How one woman brought her community together to create a beautiful piece of public art.

By Marcos Soriano

At the corner of Moraga Street and 16th Avenue, in the Golden Gate Heights neighborhood of San Francisco, is the base of the most beautiful staircase in the entire city. A brightly-tiled panel caps the front of each of the staircase’s 163 steps, and as the stairs stretch up the hill toward 15th Avenue, the individual panels blend together to form a single massive mosaic. Stunning in its entirety, yet intricate and detailed enough to offer bountiful rewards when viewed up close, the 16th Avenue steps are a treasure shared by the people living in the Sunset District.

And the people deserve it. They made these steps happen. Every aspect of the creation, permitting, and funding for the Tiled Steps came from a foundation of community volunteers. The entire project is testament to what community involvement can achieve.

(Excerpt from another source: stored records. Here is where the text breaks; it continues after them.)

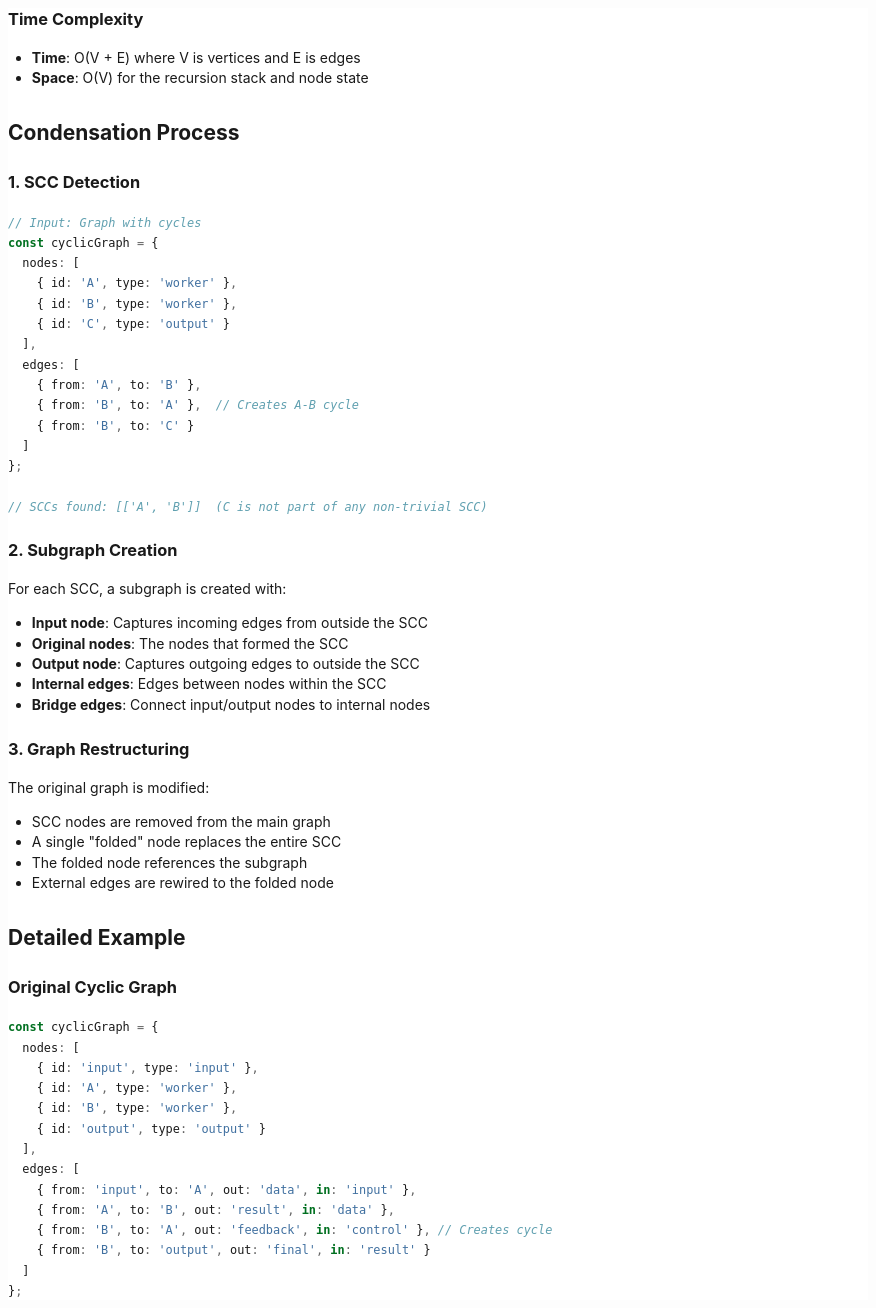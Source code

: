 ### Time Complexity
- **Time**: O(V + E) where V is vertices and E is edges
- **Space**: O(V) for the recursion stack and node state

## Condensation Process

### 1. SCC Detection

```typescript
// Input: Graph with cycles
const cyclicGraph = {
  nodes: [
    { id: 'A', type: 'worker' },
    { id: 'B', type: 'worker' },
    { id: 'C', type: 'output' }
  ],
  edges: [
    { from: 'A', to: 'B' },
    { from: 'B', to: 'A' },  // Creates A-B cycle
    { from: 'B', to: 'C' }
  ]
};

// SCCs found: [['A', 'B']]  (C is not part of any non-trivial SCC)
```

### 2. Subgraph Creation

For each SCC, a subgraph is created with:

- **Input node**: Captures incoming edges from outside the SCC
- **Original nodes**: The nodes that formed the SCC
- **Output node**: Captures outgoing edges to outside the SCC
- **Internal edges**: Edges between nodes within the SCC
- **Bridge edges**: Connect input/output nodes to internal nodes

### 3. Graph Restructuring

The original graph is modified:

- SCC nodes are removed from the main graph
- A single "folded" node replaces the entire SCC
- The folded node references the subgraph
- External edges are rewired to the folded node

## Detailed Example

### Original Cyclic Graph

```typescript
const cyclicGraph = {
  nodes: [
    { id: 'input', type: 'input' },
    { id: 'A', type: 'worker' },
    { id: 'B', type: 'worker' },
    { id: 'output', type: 'output' }
  ],
  edges: [
    { from: 'input', to: 'A', out: 'data', in: 'input' },
    { from: 'A', to: 'B', out: 'result', in: 'data' },
    { from: 'B', to: 'A', out: 'feedback', in: 'control' }, // Creates cycle
    { from: 'B', to: 'output', out: 'final', in: 'result' }
  ]
};
```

At the center of it all is a woman named Jessie Audette. Jessie came to San Francisco after several years of living in Rio de Janeiro. While living there, she fell in love with a tiled stairway in the Santa Teresa neighborhood. Inspired by that project, she began to imagine a similar mosaic decorating one of the stairways in the Sunset District. The 16th Avenue stairway, because it’s long, straight and visible from miles away, seemed like a perfect candidate.

So Jessie started talking to people, and people were interested. A conversation with her dentist led her to a particularly helpful comrade, Alice Yee Xavier, who lived in a house next to the start of the steps. Using Alice’s garage as an informal headquarters for neighborhood meetings, Jessie got more people involved, and the project started to pick up steam. They invited artists to present ideas for the steps at the garage meetings, and were drawn to the works of two different women: Aileen Barr and Colette Crutcher.

“Aileen’s piece featured interlocking tiles in a sea to sky design,” Jessie said, in a recent telephone interview. “Colette’s piece was more abstract, a mosaic of big spirals.” Jessie and her project companions liked both designs, but also had some concerns. “We were worried that if we chose Aileen’s piece, it would be hard to repair if a tile broke. And Colette’s design, because it was a mosaic, would be less interesting close up. So we asked if they’d work together. Initially they were insulted by the idea,” Jessie said, laughing, “but in the end they loved working together, and have worked together on other projects since.”

With the artists chosen, Jessie faced two more significant challenges: navigating the complex paperwork and permitting processes required by the city, and raising the money to fund the project.

The fundraising started immediately. With money from their own pockets, Jessie and her comrades paid the artists to create a mock-up of a single tiled step, which they displayed at public events so that potential donors could get an idea of what the finished steps might look like. They also printed a brochure describing the project, and left copies of the brochure at the base of the steps. To insure that all donations would be tax deductible, Jessie started looking around for a way to acquire non-profit status for the Tiled Steps. Creating an organization for a single project seemed excessive, so Jessie decided to try to find a fiscal sponsor with 5013c status.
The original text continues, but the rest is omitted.